Ok alla sanatoria per metà. Il primo chiarimento riguarda, dunque, la situazione di uno straniero per il quale serve regolarizzare solo la sua presenza e permanenza in Italia, non anche il rapporto di lavoro. In particolare, è stato chiesto se il datore di lavoro che ha in precedenza comunicato all'Inps l'assunzione di un lavoratore domestico extracomunitario, per il quale sta pure già versando contributi, ma che è successivamente risultato non in regola con il permesso di soggiorno, possa presentare domanda di emersione. E se, al fine di dimostrare la regolarità contributiva, sia possibile esibire i pagamenti dei contributi versati per il rapporto di lavoro già in essere e a cui l'Inps ha già assegnato un codice. La risposta è positiva. Il ministero infatti spiega che il datore di lavoro può presentare dichiarazione di emersione. Come da circolare n. 113/2012, l'Inps procederà comunque all'iscrizione di un nuovo rapporto di lavoro assegnando il codice provvisorio contraddistinto dai numeri iniziali 8912 seguiti da un numero progressivo, che evidenzia l'iscrizione da emersione. I contributi pagati per il 2° e 3° trimestre 2012 in relazione al rapporto di lavoro già costituito presso l'Inps, inoltre, possono essere considerati validi per dimostrare la regolarità contributiva richiesta ai fini della sottoscrizione del contratto di soggiorno. Se però la contribuzione versata dovesse risultare relativa a un numero di ore lavorate inferiore a quelle dichiarate nella domanda di emersione, sarà necessario integrare quanto già pagato, generando dal sito internet dell'Inps (www.inps.it) i Mav relativi al rapporto di lavoro in essere per provvedere al versamento dei contributi mancanti oppure utilizzando i consueti sistemi di pagamenti messi a disposizione (reti Amiche, pagamenti on line, carta di credito). Successivamente il datore di lavoro dovrà provvedere al pagamento dei contributi dal 4° trimestre 2012 utilizzando i Mav che riceverà con la lettera di accompagnamento direttamente dall'Inps in cui viene comunicata l'avvenuta iscrizione provvisoria a seguito di emersione.
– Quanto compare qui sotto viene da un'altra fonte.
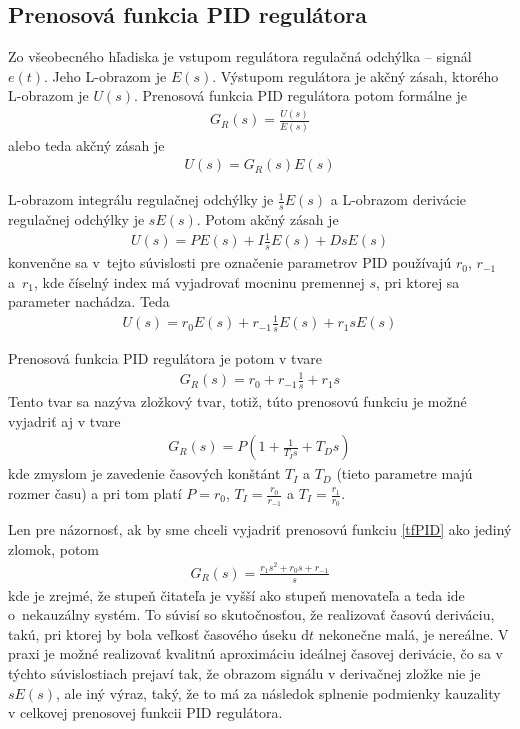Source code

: \documentclass[a4paper, 10pt, ]{article}
\begin{document}
\subsection{Prenosová funkcia PID regulátora}

Zo všeobecného hľadiska je vstupom regulátora regulačná odchýlka -- signál $e(t)$. Jeho L-obrazom je $E(s)$. Výstupom regulátora je akčný zásah, ktorého L-obrazom je $U(s)$. Prenosová funkcia PID regulátora potom formálne je
\begin{align}
    G_R(s) = \frac{U(s)}{E(s)}
\end{align}
alebo teda akčný zásah je
\begin{align}
    U(s) = G_R(s) E(s)
\end{align}

L-obrazom integrálu regulačnej odchýlky je $\frac{1}{s} E(s)$ a L-obrazom derivácie regulačnej odchýlky je $sE(s)$. Potom akčný zásah je
\begin{align}
    U(s) = P E(s) + I  \frac{1}{s} E(s) + D  sE(s)
\end{align}
konvenčne sa v~tejto súvislosti pre označenie parametrov PID používajú $r_0$, $r_{-1}$ a~$r_1$, kde číselný index má vyjadrovať mocninu premennej $s$, pri ktorej sa parameter nachádza. Teda
\begin{align}
    U(s) = r_0 E(s) + r_{-1}  \frac{1}{s} E(s) + r_1  sE(s)
\end{align}

Prenosová funkcia PID regulátora je potom v tvare
\begin{align} \label{tfPID}
    G_R(s) = r_0  + r_{-1}  \frac{1}{s}  + r_1  s
\end{align}
Tento tvar sa nazýva zložkový tvar, totiž, túto prenosovú funkciu je možné vyjadriť aj v tvare
\begin{align}
    G_R(s) = P \left( 1 +  \frac{1}{T_I s}  +  T_D  s \right)
\end{align}
kde zmyslom je zavedenie časových konštánt $T_I$ a $T_D$ (tieto parametre majú rozmer času) a pri tom platí $P = r_0$, $T_I = \frac{r_0}{r_{-1}}$ a $T_I = \frac{r_1}{r_0}$.

Len pre názornosť, ak by sme chceli vyjadriť prenosovú funkciu \eqref{tfPID} ako jediný zlomok, potom
\begin{align} \label{tfPID2}
    G_R(s) =  \frac{ r_1 s^2 + r_0 s + r_{-1} }{s}
\end{align}
kde je zrejmé, že stupeň čitateľa je vyšší ako stupeň menovateľa a teda ide o~nekauzálny systém. To súvisí so skutočnosťou, že realizovať časovú deriváciu, takú, pri ktorej by bola veľkosť časového úseku $\text{d}t$ nekonečne malá, je nereálne. V praxi je možné realizovať kvalitnú aproximáciu ideálnej časovej derivácie, čo sa v týchto súvislostiach prejaví tak, že obrazom signálu v derivačnej zložke nie je $sE(s)$, ale iný výraz, taký, že to má za následok splnenie podmienky kauzality v celkovej prenosovej funkcii PID regulátora.
\end{document}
Ok al ravvedimento sul ticket. Il secondo chiarimento riguarda la situazione di non congruenza tra soggetto che ha versato i 1.000 euro (il ticket) e soggetto che ha presentato domanda di sanatoria. In particolare, è stato chiesto se è valido il pagamento effettuato con F24 inserendo nei dati il nome diverso (moglie) di quello di chi ha presentato poi la domanda (marito), con la conseguenza che il codice fiscale indicato sull'F24 non corrisponde al datore di lavoro indicato nella domanda di emersione (modello Em–Dom). Anche in questo caso la risposta è affermativa. Il versamento può essere considerato valido, spiega il ministero, se il codice fiscale indicato sull'F24 corrisponde a quello di un familiare del datore di lavoro indicato nella domanda di emersione. E' quindi necessario produrre allo sportello unico idonea documentazione (per esempio lo stato di famiglia) che attesti il rapporto di parentela.